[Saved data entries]
== Segment start ==

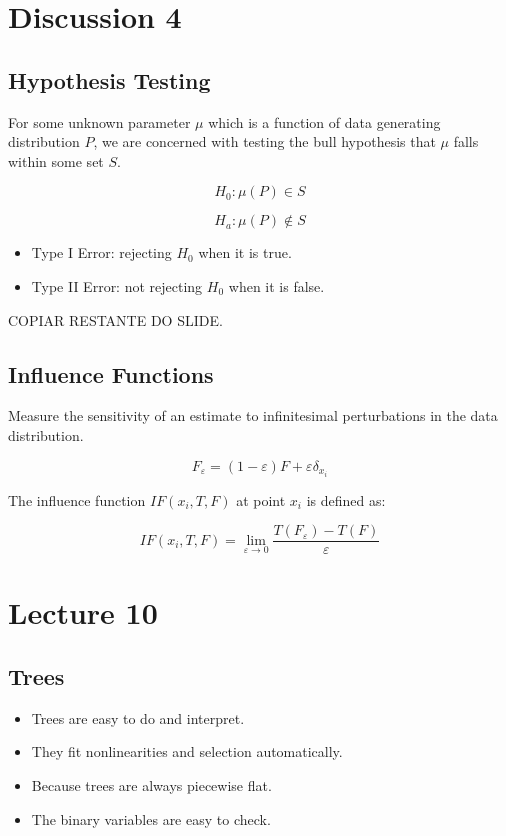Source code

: \documentclass{article}
\begin{document}
\section*{Discussion 4}
\subsection{Hypothesis Testing}

For some unknown parameter $\mu$ which is a function of data generating distribution $P$, we are concerned with testing the bull hypothesis that $\mu$ falls within some set $S$.

$$
H_0: \mu(P) \in S
$$

$$
H_a: \mu(P) \notin S
$$

\begin{itemize}
    \item Type I Error: rejecting $H_0$ when it is true.
    \item Type II Error: not rejecting $H_0$ when it is false.
\end{itemize}

COPIAR RESTANTE DO SLIDE.

\subsection*{Influence Functions}

Measure the sensitivity of an estimate to infinitesimal perturbations in the data distribution.

$$
F_{\varepsilon} = (1 - \varepsilon) F + \varepsilon \delta_{x_i}
$$

The influence function $IF(x_i, T, F)$ at point $x_i$ is defined as:

$$
IF(x_i, T, F) = \lim_{\varepsilon \to 0} \frac{T(F_\varepsilon) - T(F)}{\varepsilon}
$$

\section{Lecture 10}

\subsection{Trees}

\begin{itemize}
    \item Trees are easy to do and interpret.
    \item They fit nonlinearities and selection automatically.
    \item Because trees are always piecewise flat.
    \item The binary variables are easy to check.
\end{itemize}
\end{document}
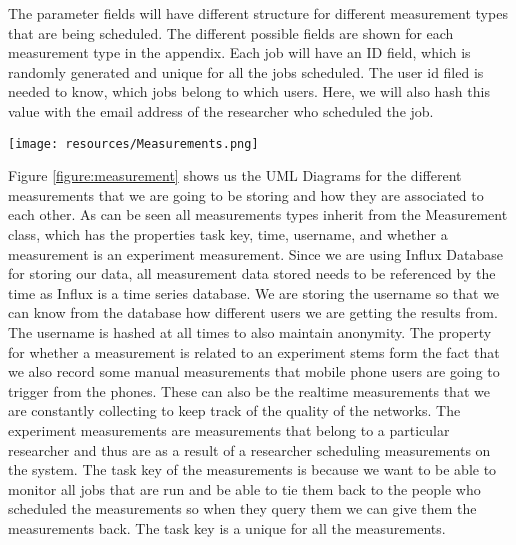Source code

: The parameter fields will have different structure for different measurement types that are being scheduled.
The different possible fields are shown for each measurement type in the appendix.
Each job will have an ID field, which is randomly generated and unique for all the jobs scheduled.
The user id filed is needed to know, which jobs belong to which users.
Here, we will also hash this value with the email address of the researcher who scheduled the job.
\begin{figure*}
    \begin{center}
        \texttt{[image: resources/Measurements.png]}
    \end{center}
    \caption{Showing UML class diagrams of the different types of measurements and their associations.}
    \label{figure:measurement}
\end{figure*}

Figure \ref{figure:measurement} shows us the UML Diagrams for the different measurements that we are going to be storing and how they are associated to each other.
As can be seen all measurements types inherit from the Measurement class, which has the properties task key, time, username, and whether a measurement is an experiment measurement.
Since we are using Influx Database for storing our data, all measurement data stored needs to be referenced by the time as Influx is a time series database.
We are storing the username so that we can know from the database how different users we are getting the results from.
The username is hashed at all times to also maintain anonymity.
The property for whether a measurement is related to an experiment stems form the fact that we also record some manual measurements that mobile phone users are going to trigger from the phones.
These can also be the realtime measurements that we are constantly collecting to keep track of the quality of the networks.
The experiment measurements are measurements that belong to a particular researcher and thus are as a result of a researcher scheduling measurements on the system.
The task key of the measurements is because we want to be able to monitor all jobs that are run and be able to tie them back to the people who scheduled the measurements so when they query them we can give them the measurements back.
The task key is a unique for all the measurements.

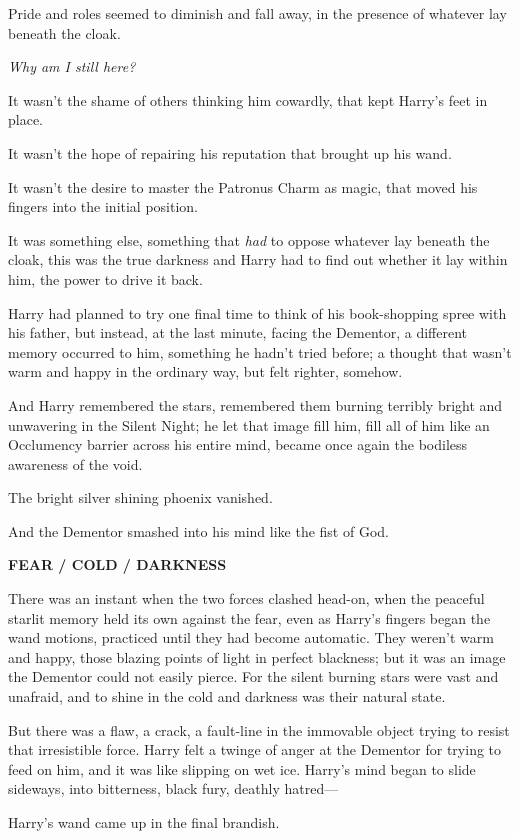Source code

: Pride and roles seemed to diminish and fall away, in the presence of
whatever lay beneath the cloak.

\emph{Why am I still here?}

It wasn't the shame of others thinking him cowardly, that kept Harry's
feet in place.

It wasn't the hope of repairing his reputation that brought up his wand.

It wasn't the desire to master the Patronus Charm as magic, that moved
his fingers into the initial position.

It was something else, something that \emph{had} to oppose whatever lay
beneath the cloak, this was the true darkness and Harry had to find out
whether it lay within him, the power to drive it back.

Harry had planned to try one final time to think of his book-shopping
spree with his father, but instead, at the last minute, facing the
Dementor, a different memory occurred to him, something he hadn't tried
before; a thought that wasn't warm and happy in the ordinary way, but
felt righter, somehow.

And Harry remembered the stars, remembered them burning terribly bright
and unwavering in the Silent Night; he let that image fill him, fill all
of him like an Occlumency barrier across his entire mind, became once
again the bodiless awareness of the void.

The bright silver shining phoenix vanished.

And the Dementor smashed into his mind like the fist of God.

\textbf{FEAR / COLD / DARKNESS}

There was an instant when the two forces clashed head-on, when the
peaceful starlit memory held its own against the fear, even as Harry's
fingers began the wand motions, practiced until they had become
automatic. They weren't warm and happy, those blazing points of light in
perfect blackness; but it was an image the Dementor could not easily
pierce. For the silent burning stars were vast and unafraid, and to
shine in the cold and darkness was their natural state.

But there was a flaw, a crack, a fault-line in the immovable object
trying to resist that irresistible force. Harry felt a twinge of anger
at the Dementor for trying to feed on him, and it was like slipping on
wet ice. Harry's mind began to slide sideways, into bitterness, black
fury, deathly hatred---

Harry's wand came up in the final brandish.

== Segment end ==

[Work request]: Every entry above should be given again exactly, with no images included.

[Problem solution]:
Source code

: \documentclass{article}
\begin{document}
\section*{Discussion 4}
\subsection{Hypothesis Testing}

For some unknown parameter $\mu$ which is a function of data generating distribution $P$, we are concerned with testing the bull hypothesis that $\mu$ falls within some set $S$.

$$
H_0: \mu(P) \in S
$$

$$
H_a: \mu(P) \notin S
$$

\begin{itemize}
    \item Type I Error: rejecting $H_0$ when it is true.
    \item Type II Error: not rejecting $H_0$ when it is false.
\end{itemize}

COPIAR RESTANTE DO SLIDE.

\subsection*{Influence Functions}

Measure the sensitivity of an estimate to infinitesimal perturbations in the data distribution.

$$
F_{\varepsilon} = (1 - \varepsilon) F + \varepsilon \delta_{x_i}
$$

The influence function $IF(x_i, T, F)$ at point $x_i$ is defined as:

$$
IF(x_i, T, F) = \lim_{\varepsilon \to 0} \frac{T(F_\varepsilon) - T(F)}{\varepsilon}
$$

\section{Lecture 10}

\subsection{Trees}

\begin{itemize}
    \item Trees are easy to do and interpret.
    \item They fit nonlinearities and selection automatically.
    \item Because trees are always piecewise flat.
    \item The binary variables are easy to check.
\end{itemize}
\end{document}
Source code

: The parameter fields will have different structure for different measurement types that are being scheduled.
The different possible fields are shown for each measurement type in the appendix.
Each job will have an ID field, which is randomly generated and unique for all the jobs scheduled.
The user id filed is needed to know, which jobs belong to which users.
Here, we will also hash this value with the email address of the researcher who scheduled the job.
\begin{figure*}
    \begin{center}
        \texttt{[image: resources/Measurements.png]}
    \end{center}
    \caption{Showing UML class diagrams of the different types of measurements and their associations.}
    \label{figure:measurement}
\end{figure*}

Figure \ref{figure:measurement} shows us the UML Diagrams for the different measurements that we are going to be storing and how they are associated to each other.
As can be seen all measurements types inherit from the Measurement class, which has the properties task key, time, username, and whether a measurement is an experiment measurement.
Since we are using Influx Database for storing our data, all measurement data stored needs to be referenced by the time as Influx is a time series database.
We are storing the username so that we can know from the database how different users we are getting the results from.
The username is hashed at all times to also maintain anonymity.
The property for whether a measurement is related to an experiment stems form the fact that we also record some manual measurements that mobile phone users are going to trigger from the phones.
These can also be the realtime measurements that we are constantly collecting to keep track of the quality of the networks.
The experiment measurements are measurements that belong to a particular researcher and thus are as a result of a researcher scheduling measurements on the system.
The task key of the measurements is because we want to be able to monitor all jobs that are run and be able to tie them back to the people who scheduled the measurements so when they query them we can give them the measurements back.
The task key is a unique for all the measurements.

Source code

: Pride and roles seemed to diminish and fall away, in the presence of
whatever lay beneath the cloak.

\emph{Why am I still here?}

It wasn't the shame of others thinking him cowardly, that kept Harry's
feet in place.

It wasn't the hope of repairing his reputation that brought up his wand.

It wasn't the desire to master the Patronus Charm as magic, that moved
his fingers into the initial position.

It was something else, something that \emph{had} to oppose whatever lay
beneath the cloak, this was the true darkness and Harry had to find out
whether it lay within him, the power to drive it back.

Harry had planned to try one final time to think of his book-shopping
spree with his father, but instead, at the last minute, facing the
Dementor, a different memory occurred to him, something he hadn't tried
before; a thought that wasn't warm and happy in the ordinary way, but
felt righter, somehow.

And Harry remembered the stars, remembered them burning terribly bright
and unwavering in the Silent Night; he let that image fill him, fill all
of him like an Occlumency barrier across his entire mind, became once
again the bodiless awareness of the void.

The bright silver shining phoenix vanished.

And the Dementor smashed into his mind like the fist of God.

\textbf{FEAR / COLD / DARKNESS}

There was an instant when the two forces clashed head-on, when the
peaceful starlit memory held its own against the fear, even as Harry's
fingers began the wand motions, practiced until they had become
automatic. They weren't warm and happy, those blazing points of light in
perfect blackness; but it was an image the Dementor could not easily
pierce. For the silent burning stars were vast and unafraid, and to
shine in the cold and darkness was their natural state.

But there was a flaw, a crack, a fault-line in the immovable object
trying to resist that irresistible force. Harry felt a twinge of anger
at the Dementor for trying to feed on him, and it was like slipping on
wet ice. Harry's mind began to slide sideways, into bitterness, black
fury, deathly hatred---

Harry's wand came up in the final brandish.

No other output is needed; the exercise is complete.